Nothing but the lines below from the one containing "- This test" through the one containing "- Github: [@pipe2442](https://github.com/pipe2442)" should appear in the answer, exact and without pictures.

+ + + +

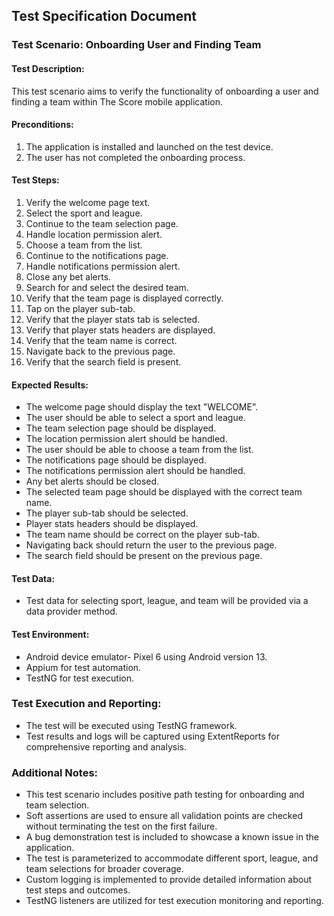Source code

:## Test Specification Document

### Test Scenario: Onboarding User and Finding Team

#### Test Description:
This test scenario aims to verify the functionality of onboarding a user and finding a team within The Score mobile application.

#### Preconditions:
1. The application is installed and launched on the test device.
2. The user has not completed the onboarding process.

#### Test Steps:
1. Verify the welcome page text.
2. Select the sport and league.
3. Continue to the team selection page.
4. Handle location permission alert.
5. Choose a team from the list.
6. Continue to the notifications page.
7. Handle notifications permission alert.
8. Close any bet alerts.
9. Search for and select the desired team.
10. Verify that the team page is displayed correctly.
11. Tap on the player sub-tab.
12. Verify that the player stats tab is selected.
13. Verify that player stats headers are displayed.
14. Verify that the team name is correct.
15. Navigate back to the previous page.
16. Verify that the search field is present.

#### Expected Results:
- The welcome page should display the text "WELCOME".
- The user should be able to select a sport and league.
- The team selection page should be displayed.
- The location permission alert should be handled.
- The user should be able to choose a team from the list.
- The notifications page should be displayed.
- The notifications permission alert should be handled.
- Any bet alerts should be closed.
- The selected team page should be displayed with the correct team name.
- The player sub-tab should be selected.
- Player stats headers should be displayed.
- The team name should be correct on the player sub-tab.
- Navigating back should return the user to the previous page.
- The search field should be present on the previous page.

#### Test Data:
- Test data for selecting sport, league, and team will be provided via a data provider method.

#### Test Environment:
- Android device emulator- Pixel 6 using Android version 13.
- Appium for test automation.
- TestNG for test execution.


### Test Execution and Reporting:
- The test will be executed using TestNG framework.
- Test results and logs will be captured using ExtentReports for comprehensive reporting and analysis.

### Additional Notes:
- This test scenario includes positive path testing for onboarding and team selection.
- Soft assertions are used to ensure all validation points are checked without terminating the test on the first failure.
- A bug demonstration test is included to showcase a known issue in the application.
- The test is parameterized to accommodate different sport, league, and team selections for broader coverage.
- Custom logging is implemented to provide detailed information about test steps and outcomes.
- TestNG listeners are utilized for test execution monitoring and reporting.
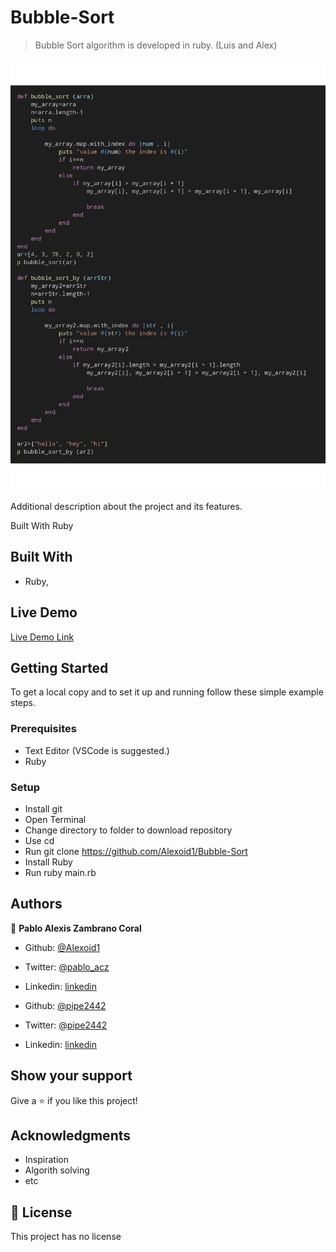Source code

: # Bubble-Sort


> Bubble Sort algorithm is developed in ruby. (Luis and Alex)

![screenshot](screen.png)

Additional description about the project and its features.

Built With
Ruby

## Built With

- Ruby,


## Live Demo

[Live Demo Link](https://repl.it/join/ufbaipxm-alexzambrano)


## Getting Started



To get a local copy  and to set it up and running follow these simple example steps.

### Prerequisites

- Text Editor (VSCode is suggested.)
- Ruby



### Setup
- Install git
- Open Terminal
- Change directory to folder to download repository
- Use cd <file-path>
- Run git clone https://github.com/Alexoid1/Bubble-Sort
- Install Ruby
- Run ruby main.rb

## Authors


👤 **Pablo Alexis Zambrano Coral**

- Github: [@Alexoid1](https://github.com/Alexoid1)
- Twitter: [@pablo_acz](https://twitter.com/pablo_acz)
- Linkedin: [linkedin](https://www.linkedin.com/in/pablo-alexis-zambrano-coral-7a614a189/)

- Github: [@pipe2442](https://github.com/pipe2442)
- Twitter: [@pipe2442](https://twitter.com/pipe2442)
- Linkedin: [linkedin]()

## Show your support

Give a ⭐️ if you like this project!

## Acknowledgments

- Inspiration
- Algorith solving
- etc

## 📝 License

This project has no license
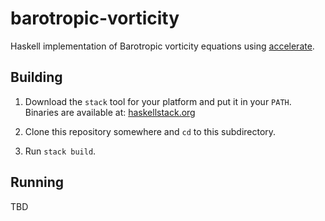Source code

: barotropic-vorticity
====================

Haskell implementation of Barotropic vorticity equations using
[accelerate](https://acceleratehs.org).

## Building

1. Download the `stack` tool for your platform and put it in your `PATH`. Binaries are available at: [haskellstack.org](https://docs.haskellstack.org/en/stable/README/)

1. Clone this repository somewhere and `cd` to this subdirectory.

1. Run `stack build`.


## Running

TBD


<!-- vim: nospell
  -->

+ + + +

Output of the exercise:
- This test scenario includes positive path testing for onboarding and team selection.
- Soft assertions are used to ensure all validation points are checked without terminating the test on the first failure.
- A bug demonstration test is included to showcase a known issue in the application.
- The test is parameterized to accommodate different sport, league, and team selections for broader coverage.
- Custom logging is implemented to provide detailed information about test steps and outcomes.
- TestNG listeners are utilized for test execution monitoring and reporting.
Source code

: # Bubble-Sort


> Bubble Sort algorithm is developed in ruby. (Luis and Alex)

![screenshot](screen.png)

Additional description about the project and its features.

Built With
Ruby

## Built With

- Ruby,


## Live Demo

[Live Demo Link](https://repl.it/join/ufbaipxm-alexzambrano)


## Getting Started



To get a local copy  and to set it up and running follow these simple example steps.

### Prerequisites

- Text Editor (VSCode is suggested.)
- Ruby



### Setup
- Install git
- Open Terminal
- Change directory to folder to download repository
- Use cd <file-path>
- Run git clone https://github.com/Alexoid1/Bubble-Sort
- Install Ruby
- Run ruby main.rb

## Authors


👤 **Pablo Alexis Zambrano Coral**

- Github: [@Alexoid1](https://github.com/Alexoid1)
- Twitter: [@pablo_acz](https://twitter.com/pablo_acz)
- Linkedin: [linkedin](https://www.linkedin.com/in/pablo-alexis-zambrano-coral-7a614a189/)

- Github: [@pipe2442](https://github.com/pipe2442)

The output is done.